Per scoprire l'assassino di un internato e giungere così al premio Pulitzer, un giornalista si finge pazzo (incestuoso) e si fa internare in manicomio a sua volta per indagare dall'interno. Pessima idea.

Bellissimo questo film di Fuller, anche se non piacevole o facile. Secondo me si può accostare senza grandi problemi a "Cruising" di William Friedkin, per il tema dell'infiltrato e della progressiva contaminazione dall'ambiente che presumeva di dominare. Tra parentesi, l'avevo visto tanti anni fa, ma tutt'altro che dimenticato.
E' uno di quei film dove tutto appare perfetto, senza rifletterci troppo: dalla recitazione, alla regia, alla fotografia, ai temi trattati. Suscita una forte partecipazione e coinvolgimento, tanto che le sofferenze e lo smarrimento del protagonista diventa quasi quasi quelli dello spettatore. Non lo definirei un film violento in senso tradizionale, quello cioè della violenza fisica; è però violento nel senso della pena psichica e psicologica che subisce il personaggio. Io mi sono trovato quasi a soffrire o a provare un forte disagio quando il protagonista, dopo vari shock e indebiti trattamenti psichiatrici, si trova impedito nella parola. I suoi sforzi mentali per formulare una semplice frase hanno agito su di me quasi come una tortura psicologica. L'idea di non riuscire più a parlare è qualcosa che mette angoscia e panico. Ci sono anche altri momenti, tuttavia, particolarmente ruvidi e violenti nel senso già citato: come il trattamento dell'elettroshock (che ritengo una follia della scienza degenerata) o l'aggressione da parte delle ninfomani, momento lontanissimo da qualsiasi fantasia erotica maschile.

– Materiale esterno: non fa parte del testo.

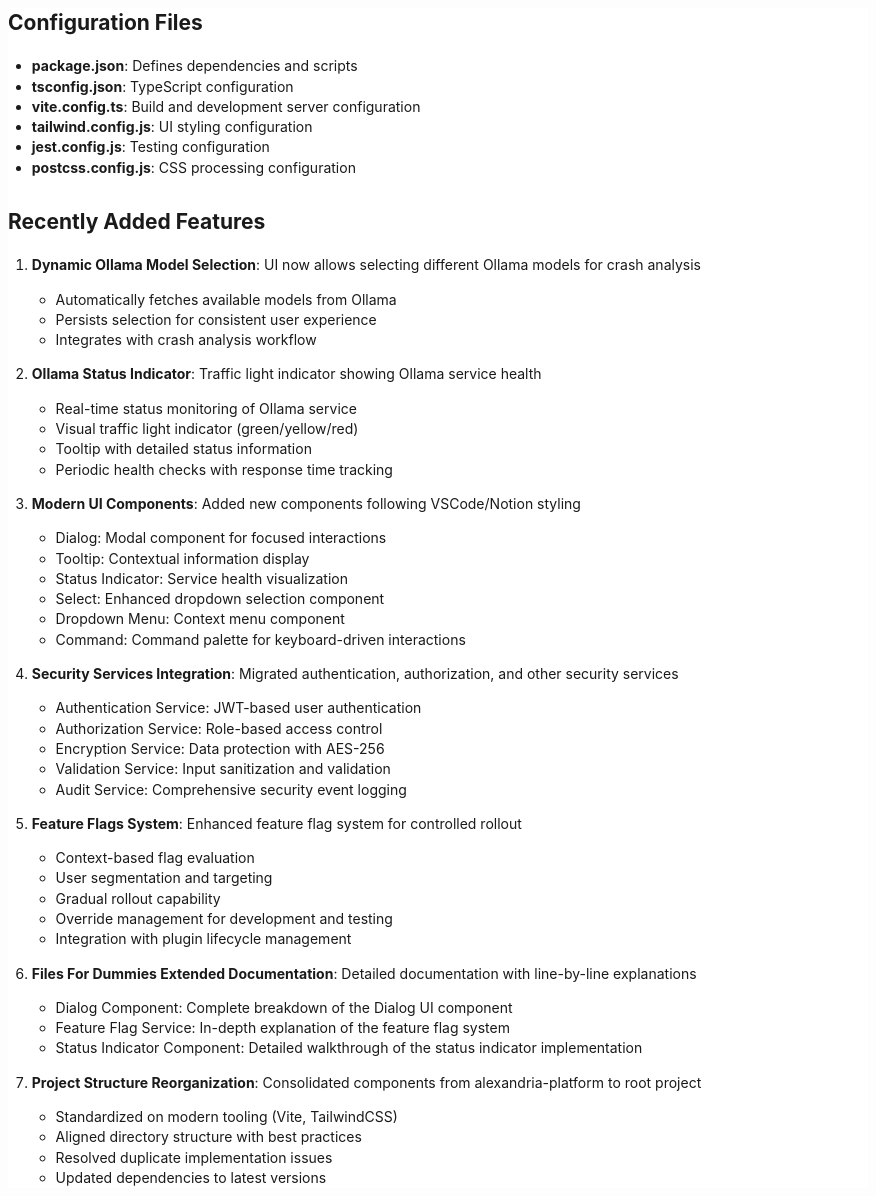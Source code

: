 ## Configuration Files

- **package.json**: Defines dependencies and scripts
- **tsconfig.json**: TypeScript configuration
- **vite.config.ts**: Build and development server configuration
- **tailwind.config.js**: UI styling configuration
- **jest.config.js**: Testing configuration
- **postcss.config.js**: CSS processing configuration

## Recently Added Features

1. **Dynamic Ollama Model Selection**: UI now allows selecting different Ollama models for crash analysis
   - Automatically fetches available models from Ollama
   - Persists selection for consistent user experience
   - Integrates with crash analysis workflow
   
2. **Ollama Status Indicator**: Traffic light indicator showing Ollama service health
   - Real-time status monitoring of Ollama service
   - Visual traffic light indicator (green/yellow/red)
   - Tooltip with detailed status information
   - Periodic health checks with response time tracking
   
3. **Modern UI Components**: Added new components following VSCode/Notion styling
   - Dialog: Modal component for focused interactions
   - Tooltip: Contextual information display
   - Status Indicator: Service health visualization
   - Select: Enhanced dropdown selection component
   - Dropdown Menu: Context menu component
   - Command: Command palette for keyboard-driven interactions
   
4. **Security Services Integration**: Migrated authentication, authorization, and other security services
   - Authentication Service: JWT-based user authentication
   - Authorization Service: Role-based access control
   - Encryption Service: Data protection with AES-256
   - Validation Service: Input sanitization and validation
   - Audit Service: Comprehensive security event logging
   
5. **Feature Flags System**: Enhanced feature flag system for controlled rollout
   - Context-based flag evaluation
   - User segmentation and targeting
   - Gradual rollout capability 
   - Override management for development and testing
   - Integration with plugin lifecycle management
   
6. **Files For Dummies Extended Documentation**: Detailed documentation with line-by-line explanations
   - Dialog Component: Complete breakdown of the Dialog UI component
   - Feature Flag Service: In-depth explanation of the feature flag system
   - Status Indicator Component: Detailed walkthrough of the status indicator implementation
   
7. **Project Structure Reorganization**: Consolidated components from alexandria-platform to root project
   - Standardized on modern tooling (Vite, TailwindCSS)
   - Aligned directory structure with best practices
   - Resolved duplicate implementation issues
   - Updated dependencies to latest versions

Se John Barret e colleghi sono vittime dell'ambizione e della smania da scoop tipica del mondo del giornalismo, la fidanzata (una bellissima Constance Towers) appare assai più posata e dotata di buon senso. Però - ahinoi - subisce il ricatto sentimentale da parte di lui: se non mi aiuti non mi ami, e comunque andrò avanti da solo, e forse mi farò male per colpa tua. Lei avrebbe potuto essere in realtà un freno per i bollenti spiriti di tutti, ma cede alla micidiale tentazione e finisce per collaborare al folle piano. Una volta dato il LA, la sinfonia inizia e procede inarrestabile fino alla fine.
Barret è vittima, oltre che di arrivismo smodato, anche di superbia, perché presume di gestire e dominare la situazione in cui si troverà coinvolto. E sappiamo dalla Bibbia come la superbia preceda la caduta.
Tra gli internati del manicomio - scusate, ma non amo gli eufemismi - troviamo una serie di personaggi che rispecchiano i principali problemi e storture della società americana, e questo evitando benissimo ogni tono didascalico o illustrativo. Ciascun personaggio, infatti, è credibile, è interpretato molto bene, e in qualche modo suscita compassione. Nessuno di loro è pazzo per natura; tutti sono impazziti perché, un po' più fragili degli altri, sono stati schiacciati da qualche aspetto decisamente sbagliato della società in cui vivevano.
Bellissima ho trovato anche la fotografia in bianco e nero (con alcune sequenze oniriche a colori) e le inquadrature sghembe, o dal basso verso l'alto.
La didascalia di apertura tratta da Euripide, se pure passibile di più interpretazioni, è chiarissima e si traduce così: Dio rende prima pazzo colui che desidera distruggere. Mi ricordo molto bene come avessi passato molto tempo a rimuginare sulla didascalia come fu tradotta nella versione italiana dell'epoca: "Gli dei rendono pazzi coloro che vogliono perdere". Oltre che tradotta male, è anche ambigua nell'analisi logica, e quindi del senso. Il soggetto di "vogliono", cioè, è "gli dei" o "quelli resi pazzi"? E' evidente come il senso cambi, ma pure resti enigmatico in entrambe le possibilità. Pensavo che fosse un tocco enigmatico del regista, ma in realtà il problema non esisteva, perché era solo l'opera di un traduttore pasticcione.
In ogni caso questo "Corridoio della paura" è un capolavoro, e forse il migliore film sui manicomi (pur tra altri degni esemplari).